En premier lieu, Armando Valdés Aumente présente trois grands avantages de la spécialisation en traduction économique, commerciale et financière comme traducteur salarié d’un organisme du secteur de spécialisation : le fait de faire partie d’une équipe de traducteurs (et notamment de recevoir une rétroaction sur son travail) ; la valorisation de la formation qui découle de l’importance accordée à la qualité des traductions ; et l’immersion dans l’environnement du domaine de spécialisation (proximité des spécialistes et des utilisateurs des traductions). Izaskun Fuentes Milani Orkwis donne des conseils pour commencer à travailler à la pige pour une grande institution internationale et pour rester ensuite sur sa liste des fournisseurs de prédilection (« la liste des A »). Quelques trucs simples et utiles sont fournis, tant sur le plan professionnel, la pratique du doute méthodique, la vérification des termes, et même du sexe des personnes citées dans les textes, la lecture attentive du site Web de l’institution, comment ajouter de la valeur à son travail (en acceptant de nouveaux délais, par exemple), etc., que sur le plan administratif et commercial comme le calcul des délais et des honoraires, l’envoi du curriculum vitae et les communications avec l’institution cliente.

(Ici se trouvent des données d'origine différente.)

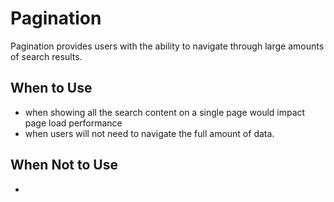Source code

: # Pagination

Pagination provides users with the ability to navigate through large amounts of search results.

## When to Use
- when showing all the search content on a single page would impact page load performance
- when users will not need to navigate the full amount of data.

## When Not to Use
-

Dans le contexte de la traduction juridique du français et de l’espagnol au polonais, Agnieszka Konowska puise dans son expérience de traductrice assermentée (une pratique professionnelle que l’on appelle au Québec la traduction de documents officiels) différents exemples de déplacement du Skopos ou de la finalité de la traduction qui peuvent provenir d’un conflit d’intérêts entre le demandeur d’une traduction et l’institution publique qui est aussi le destinataire ou l’utilisateur de la traduction. Pour résoudre ces difficultés de traduction particulières (la présence d’éléments dans le document source que ne souhaite pas traduire le demandeur, ou dont la traduction est exigée par l’administration publique, la traduction des timbres et des seaux, la non-traduction des titres et des diplômes, la présence de termes d’une troisième langue dans le document source, etc.), l’auteure fait part des règles de déontologie et des pratiques professionnelles que doivent suivre les professionnels de la traduction.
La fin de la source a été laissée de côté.